Nigerian Vice President Atiku Abubakar says that his country is heading for autocracy and dictatorship unless voters support him in the upcoming presidential elections. For VOA in London, Benjamin Robertson has more.
A frontrunner for the upcoming presidential elections, Atiku Abubakar is warning of serious consequences for the country's democracy, calling the April elections a 'do or die affair'.
Speaking Tuesday in London at the international research organization Chatham House, he told a packed audience he feared outgoing president and former military general Olusegen Obansanjo would suspend the constitution and make himself president for life. Under the constitution a president may only serve two terms.
"Today the Nigerian state is not functioning properly and is in grave danger of failing as a nation state," he said. "Its political structures and very institutions that support a natural democracy including judiciary and press are under constant and regular threat."
As vice president in Obansanjo's government, the two men have been at loggerheads since last year after Abubakar opposed plans to amend the constitution and allow Mr. Obansanjo a third term.
Accused by Obansanjo supporters of corruption, Akubakar was recently stripped of his powers as vice president and has had to stand as a presidential candidate for an opposition party.
A surprise Supreme Court ruling on Tuesday reinstated him as vice president, saying the president had no legal power to remove him.
Asked during the occasionally heated exchange in London why as vice president he had not done more to solve issues of endemic corruption, he replied that he had been shut out of the policy making process by President Obasanjo and was never invited to Cabinet meetings.
If elected president, Abubakar promised to solve the problems of the oil-rich Niger delta by bringing stakeholders together and appointing a Cabinet minister with special responsibility for the region. He also said he would invest in infrastructure and law enforcement.
Not all observers were convinced by Abubakar's doomsday prophecies. Tom Cargill runs the Africa Program at Chatham House and says that though the elections will be a challenge he is optimistic about the country's future.

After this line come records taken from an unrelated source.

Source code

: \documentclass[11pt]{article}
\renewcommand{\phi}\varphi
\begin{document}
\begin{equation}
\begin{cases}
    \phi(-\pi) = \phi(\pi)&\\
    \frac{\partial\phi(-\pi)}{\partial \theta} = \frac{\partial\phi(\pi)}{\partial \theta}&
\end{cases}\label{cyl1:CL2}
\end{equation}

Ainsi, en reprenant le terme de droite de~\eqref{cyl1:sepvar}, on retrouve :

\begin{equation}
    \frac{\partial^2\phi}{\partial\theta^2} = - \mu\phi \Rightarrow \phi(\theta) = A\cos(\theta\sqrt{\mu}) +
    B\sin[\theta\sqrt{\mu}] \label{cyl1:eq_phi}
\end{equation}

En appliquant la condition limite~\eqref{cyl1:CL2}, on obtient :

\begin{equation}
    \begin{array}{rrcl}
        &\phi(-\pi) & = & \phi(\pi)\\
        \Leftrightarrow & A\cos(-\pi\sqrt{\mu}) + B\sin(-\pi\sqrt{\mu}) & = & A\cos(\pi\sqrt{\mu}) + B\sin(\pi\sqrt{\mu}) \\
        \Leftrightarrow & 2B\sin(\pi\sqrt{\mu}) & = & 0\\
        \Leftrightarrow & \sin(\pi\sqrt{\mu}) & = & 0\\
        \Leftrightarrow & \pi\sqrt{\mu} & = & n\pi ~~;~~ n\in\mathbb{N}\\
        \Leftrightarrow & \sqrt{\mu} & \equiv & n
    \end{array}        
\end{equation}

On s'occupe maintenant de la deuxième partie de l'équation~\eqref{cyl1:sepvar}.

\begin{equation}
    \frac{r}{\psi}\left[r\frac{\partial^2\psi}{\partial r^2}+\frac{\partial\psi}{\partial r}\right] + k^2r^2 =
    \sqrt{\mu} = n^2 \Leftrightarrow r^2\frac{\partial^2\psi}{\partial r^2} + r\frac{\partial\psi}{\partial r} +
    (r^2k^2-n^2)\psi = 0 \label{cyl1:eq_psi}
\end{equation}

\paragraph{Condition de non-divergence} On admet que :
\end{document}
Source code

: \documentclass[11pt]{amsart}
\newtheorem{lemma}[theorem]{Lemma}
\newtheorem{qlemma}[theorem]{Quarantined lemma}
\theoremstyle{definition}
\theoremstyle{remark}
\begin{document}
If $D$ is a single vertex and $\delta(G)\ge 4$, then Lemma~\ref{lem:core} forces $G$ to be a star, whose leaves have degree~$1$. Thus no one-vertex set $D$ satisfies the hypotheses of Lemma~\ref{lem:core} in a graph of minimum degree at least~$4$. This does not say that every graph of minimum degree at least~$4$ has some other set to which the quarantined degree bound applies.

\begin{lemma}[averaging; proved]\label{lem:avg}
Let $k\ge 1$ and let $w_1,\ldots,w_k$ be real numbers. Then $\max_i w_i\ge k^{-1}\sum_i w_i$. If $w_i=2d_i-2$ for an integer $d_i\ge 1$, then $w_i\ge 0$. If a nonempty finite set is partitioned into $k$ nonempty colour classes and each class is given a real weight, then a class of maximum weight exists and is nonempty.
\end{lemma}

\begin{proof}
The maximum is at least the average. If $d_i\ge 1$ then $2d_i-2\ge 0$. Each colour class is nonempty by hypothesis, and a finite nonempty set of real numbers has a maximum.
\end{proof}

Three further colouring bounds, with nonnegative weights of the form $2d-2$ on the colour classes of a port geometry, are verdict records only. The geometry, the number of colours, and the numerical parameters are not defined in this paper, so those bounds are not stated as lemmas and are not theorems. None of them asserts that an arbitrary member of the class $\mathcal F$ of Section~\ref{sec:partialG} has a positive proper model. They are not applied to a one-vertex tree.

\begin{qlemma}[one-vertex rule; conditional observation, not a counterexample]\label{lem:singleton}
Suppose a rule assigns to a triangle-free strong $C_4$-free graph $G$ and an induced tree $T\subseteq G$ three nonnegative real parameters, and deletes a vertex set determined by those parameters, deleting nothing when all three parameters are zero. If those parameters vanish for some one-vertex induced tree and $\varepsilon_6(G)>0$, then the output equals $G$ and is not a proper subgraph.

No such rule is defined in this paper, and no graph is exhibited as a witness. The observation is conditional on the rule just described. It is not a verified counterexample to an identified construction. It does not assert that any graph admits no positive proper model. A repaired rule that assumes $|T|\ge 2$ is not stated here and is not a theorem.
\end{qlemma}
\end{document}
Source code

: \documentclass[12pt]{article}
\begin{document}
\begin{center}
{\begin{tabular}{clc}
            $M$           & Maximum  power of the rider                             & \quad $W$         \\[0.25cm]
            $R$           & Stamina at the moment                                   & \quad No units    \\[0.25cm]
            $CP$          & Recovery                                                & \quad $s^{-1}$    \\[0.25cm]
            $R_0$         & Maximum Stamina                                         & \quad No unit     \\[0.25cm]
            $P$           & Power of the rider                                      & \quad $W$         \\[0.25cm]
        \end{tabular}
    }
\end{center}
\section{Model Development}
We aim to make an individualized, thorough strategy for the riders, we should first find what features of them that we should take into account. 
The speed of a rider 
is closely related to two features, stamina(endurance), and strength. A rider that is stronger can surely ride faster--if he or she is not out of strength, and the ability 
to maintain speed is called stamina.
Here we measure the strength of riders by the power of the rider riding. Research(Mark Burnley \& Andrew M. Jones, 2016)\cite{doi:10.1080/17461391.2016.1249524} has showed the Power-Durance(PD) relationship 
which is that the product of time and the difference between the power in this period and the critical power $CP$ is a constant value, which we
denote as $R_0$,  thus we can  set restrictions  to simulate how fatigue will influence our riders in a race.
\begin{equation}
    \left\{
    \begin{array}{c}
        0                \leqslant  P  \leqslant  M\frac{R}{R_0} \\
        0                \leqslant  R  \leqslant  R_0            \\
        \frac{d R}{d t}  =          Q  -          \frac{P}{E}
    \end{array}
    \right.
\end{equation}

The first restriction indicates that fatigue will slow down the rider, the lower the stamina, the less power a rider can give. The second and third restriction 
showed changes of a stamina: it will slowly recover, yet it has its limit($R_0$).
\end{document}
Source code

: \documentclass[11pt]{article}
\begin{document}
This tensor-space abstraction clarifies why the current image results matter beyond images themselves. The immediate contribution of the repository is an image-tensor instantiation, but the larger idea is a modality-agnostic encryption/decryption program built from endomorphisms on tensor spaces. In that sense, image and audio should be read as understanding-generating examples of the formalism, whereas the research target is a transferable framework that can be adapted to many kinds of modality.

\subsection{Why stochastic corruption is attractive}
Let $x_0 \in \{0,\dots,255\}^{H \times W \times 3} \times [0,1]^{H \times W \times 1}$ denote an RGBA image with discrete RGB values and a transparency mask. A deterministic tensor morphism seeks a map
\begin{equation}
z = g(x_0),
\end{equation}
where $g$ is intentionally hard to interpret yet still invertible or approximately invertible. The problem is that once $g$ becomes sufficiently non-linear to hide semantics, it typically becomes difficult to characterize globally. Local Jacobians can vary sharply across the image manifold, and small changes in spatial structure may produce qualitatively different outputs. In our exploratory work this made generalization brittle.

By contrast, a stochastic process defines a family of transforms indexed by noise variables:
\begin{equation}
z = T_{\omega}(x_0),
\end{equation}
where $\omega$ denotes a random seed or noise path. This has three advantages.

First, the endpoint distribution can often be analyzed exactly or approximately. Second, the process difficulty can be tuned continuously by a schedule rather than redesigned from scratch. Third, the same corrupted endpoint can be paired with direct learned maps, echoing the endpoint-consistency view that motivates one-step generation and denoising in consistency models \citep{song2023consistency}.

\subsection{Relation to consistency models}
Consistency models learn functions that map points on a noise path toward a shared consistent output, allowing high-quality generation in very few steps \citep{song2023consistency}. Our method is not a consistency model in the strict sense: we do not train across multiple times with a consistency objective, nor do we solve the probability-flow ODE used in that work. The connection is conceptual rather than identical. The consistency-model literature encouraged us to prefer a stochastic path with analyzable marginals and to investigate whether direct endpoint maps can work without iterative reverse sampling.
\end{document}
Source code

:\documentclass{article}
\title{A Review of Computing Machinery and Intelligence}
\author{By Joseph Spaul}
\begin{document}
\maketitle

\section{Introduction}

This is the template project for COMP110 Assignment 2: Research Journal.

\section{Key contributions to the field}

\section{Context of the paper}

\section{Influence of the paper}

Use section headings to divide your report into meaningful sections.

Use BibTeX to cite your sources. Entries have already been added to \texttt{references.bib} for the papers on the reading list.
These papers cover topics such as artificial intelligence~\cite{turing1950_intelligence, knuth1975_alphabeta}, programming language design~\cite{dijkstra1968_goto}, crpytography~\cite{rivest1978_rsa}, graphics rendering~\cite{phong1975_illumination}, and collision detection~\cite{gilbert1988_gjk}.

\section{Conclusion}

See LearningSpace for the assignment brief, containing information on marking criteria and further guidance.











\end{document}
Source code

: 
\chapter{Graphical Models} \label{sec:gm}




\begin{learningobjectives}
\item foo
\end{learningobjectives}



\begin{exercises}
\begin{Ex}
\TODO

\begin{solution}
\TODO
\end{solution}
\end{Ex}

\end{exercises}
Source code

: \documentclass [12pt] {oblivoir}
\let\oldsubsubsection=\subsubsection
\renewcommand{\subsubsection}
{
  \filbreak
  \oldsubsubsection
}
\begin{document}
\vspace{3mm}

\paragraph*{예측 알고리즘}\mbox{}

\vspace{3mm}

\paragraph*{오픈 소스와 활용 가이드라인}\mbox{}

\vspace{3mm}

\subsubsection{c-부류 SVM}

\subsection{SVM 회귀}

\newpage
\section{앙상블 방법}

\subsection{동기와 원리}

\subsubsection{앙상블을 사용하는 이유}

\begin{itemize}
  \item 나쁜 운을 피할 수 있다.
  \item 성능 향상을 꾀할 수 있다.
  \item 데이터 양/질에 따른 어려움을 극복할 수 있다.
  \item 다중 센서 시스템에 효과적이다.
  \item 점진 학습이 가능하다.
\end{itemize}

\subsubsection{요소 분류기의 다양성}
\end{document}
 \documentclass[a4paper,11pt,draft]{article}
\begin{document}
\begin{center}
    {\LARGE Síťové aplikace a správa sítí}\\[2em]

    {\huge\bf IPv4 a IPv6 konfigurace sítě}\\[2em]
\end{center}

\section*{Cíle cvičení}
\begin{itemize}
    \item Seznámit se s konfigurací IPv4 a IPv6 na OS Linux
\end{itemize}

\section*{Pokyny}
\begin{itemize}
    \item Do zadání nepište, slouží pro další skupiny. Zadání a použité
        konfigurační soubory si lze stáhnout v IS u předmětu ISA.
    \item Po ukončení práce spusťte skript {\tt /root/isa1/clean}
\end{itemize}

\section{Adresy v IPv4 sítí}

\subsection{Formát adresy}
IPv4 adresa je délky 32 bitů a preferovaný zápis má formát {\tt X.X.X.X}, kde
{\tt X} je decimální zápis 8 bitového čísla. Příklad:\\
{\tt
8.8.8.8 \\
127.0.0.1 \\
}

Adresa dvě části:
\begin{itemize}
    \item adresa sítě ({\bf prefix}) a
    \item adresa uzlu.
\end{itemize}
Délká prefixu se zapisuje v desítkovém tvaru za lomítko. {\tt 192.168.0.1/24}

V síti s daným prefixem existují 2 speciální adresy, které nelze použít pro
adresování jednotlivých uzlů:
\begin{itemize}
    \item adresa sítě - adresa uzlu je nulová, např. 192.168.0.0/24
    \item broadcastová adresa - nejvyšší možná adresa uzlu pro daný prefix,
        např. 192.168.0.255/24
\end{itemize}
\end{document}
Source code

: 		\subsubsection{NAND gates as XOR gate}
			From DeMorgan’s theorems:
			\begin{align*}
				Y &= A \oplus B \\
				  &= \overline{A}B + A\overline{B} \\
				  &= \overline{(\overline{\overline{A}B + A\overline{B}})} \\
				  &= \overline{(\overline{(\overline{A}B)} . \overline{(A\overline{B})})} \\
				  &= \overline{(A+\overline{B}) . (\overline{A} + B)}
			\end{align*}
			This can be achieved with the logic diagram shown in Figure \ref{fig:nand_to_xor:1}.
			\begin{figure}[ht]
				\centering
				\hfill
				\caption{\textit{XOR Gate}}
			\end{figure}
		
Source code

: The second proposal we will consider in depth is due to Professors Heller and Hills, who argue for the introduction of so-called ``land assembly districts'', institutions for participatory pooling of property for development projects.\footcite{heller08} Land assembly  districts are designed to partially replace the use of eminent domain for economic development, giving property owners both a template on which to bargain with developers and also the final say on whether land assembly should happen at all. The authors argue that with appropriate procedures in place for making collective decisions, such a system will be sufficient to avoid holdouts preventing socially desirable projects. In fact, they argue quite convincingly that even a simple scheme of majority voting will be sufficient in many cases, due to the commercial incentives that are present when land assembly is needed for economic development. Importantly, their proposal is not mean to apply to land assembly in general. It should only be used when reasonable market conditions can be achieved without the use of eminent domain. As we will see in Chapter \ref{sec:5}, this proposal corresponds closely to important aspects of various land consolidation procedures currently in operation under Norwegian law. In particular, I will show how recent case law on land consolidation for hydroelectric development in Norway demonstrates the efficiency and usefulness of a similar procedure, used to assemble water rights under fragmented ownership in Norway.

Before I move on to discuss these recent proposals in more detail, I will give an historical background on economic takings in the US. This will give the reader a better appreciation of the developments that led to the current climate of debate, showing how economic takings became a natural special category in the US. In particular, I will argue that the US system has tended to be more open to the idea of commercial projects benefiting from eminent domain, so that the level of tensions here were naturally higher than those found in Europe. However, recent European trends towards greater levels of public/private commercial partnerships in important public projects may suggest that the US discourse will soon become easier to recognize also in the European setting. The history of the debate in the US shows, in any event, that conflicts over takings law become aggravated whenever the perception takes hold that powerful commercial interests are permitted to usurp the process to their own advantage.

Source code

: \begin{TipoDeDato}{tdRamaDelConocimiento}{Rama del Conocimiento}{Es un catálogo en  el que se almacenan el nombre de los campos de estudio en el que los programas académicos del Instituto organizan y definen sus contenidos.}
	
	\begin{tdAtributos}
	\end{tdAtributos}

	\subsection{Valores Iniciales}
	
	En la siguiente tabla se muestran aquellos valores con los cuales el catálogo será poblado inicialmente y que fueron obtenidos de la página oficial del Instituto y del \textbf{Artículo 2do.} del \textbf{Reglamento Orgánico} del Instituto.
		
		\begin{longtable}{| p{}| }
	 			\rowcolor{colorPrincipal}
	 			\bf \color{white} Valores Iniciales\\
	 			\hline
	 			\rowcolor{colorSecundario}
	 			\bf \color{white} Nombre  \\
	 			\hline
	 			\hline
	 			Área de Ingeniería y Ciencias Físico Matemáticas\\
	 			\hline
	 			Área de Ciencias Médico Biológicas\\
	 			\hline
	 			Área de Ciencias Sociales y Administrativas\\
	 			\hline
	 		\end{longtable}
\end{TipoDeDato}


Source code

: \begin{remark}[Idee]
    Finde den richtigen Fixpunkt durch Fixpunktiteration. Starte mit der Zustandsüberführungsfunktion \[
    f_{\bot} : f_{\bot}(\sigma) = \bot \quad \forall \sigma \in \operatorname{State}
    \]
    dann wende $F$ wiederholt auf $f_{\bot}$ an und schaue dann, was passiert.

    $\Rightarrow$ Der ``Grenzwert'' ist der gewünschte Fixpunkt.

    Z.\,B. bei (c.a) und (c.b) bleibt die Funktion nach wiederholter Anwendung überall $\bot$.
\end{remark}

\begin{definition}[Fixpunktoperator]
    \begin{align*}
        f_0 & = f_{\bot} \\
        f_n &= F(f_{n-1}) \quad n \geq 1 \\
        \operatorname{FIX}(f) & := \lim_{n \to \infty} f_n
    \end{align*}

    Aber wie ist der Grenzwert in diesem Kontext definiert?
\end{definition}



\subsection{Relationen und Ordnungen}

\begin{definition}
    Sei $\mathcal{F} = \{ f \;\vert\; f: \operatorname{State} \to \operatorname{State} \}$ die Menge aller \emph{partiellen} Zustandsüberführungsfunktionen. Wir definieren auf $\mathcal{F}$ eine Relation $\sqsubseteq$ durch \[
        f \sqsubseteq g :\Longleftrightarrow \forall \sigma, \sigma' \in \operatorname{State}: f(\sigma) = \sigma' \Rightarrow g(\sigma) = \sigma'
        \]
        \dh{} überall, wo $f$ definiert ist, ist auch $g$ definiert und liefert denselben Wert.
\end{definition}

"I think these elections will be a key testing point, but I am not getting the kind of apocalyptic warnings that I seem to be getting six months ago when people were talking about blood in the streets and collapse of Nigeria," he said.
Now returning to Nigeria, Abubakar's next challenge will be to get through immigration. He says he expects to be arrested at the airport upon his arrival, even though his newly re-instated office of vice president grants him immunity from prosecution.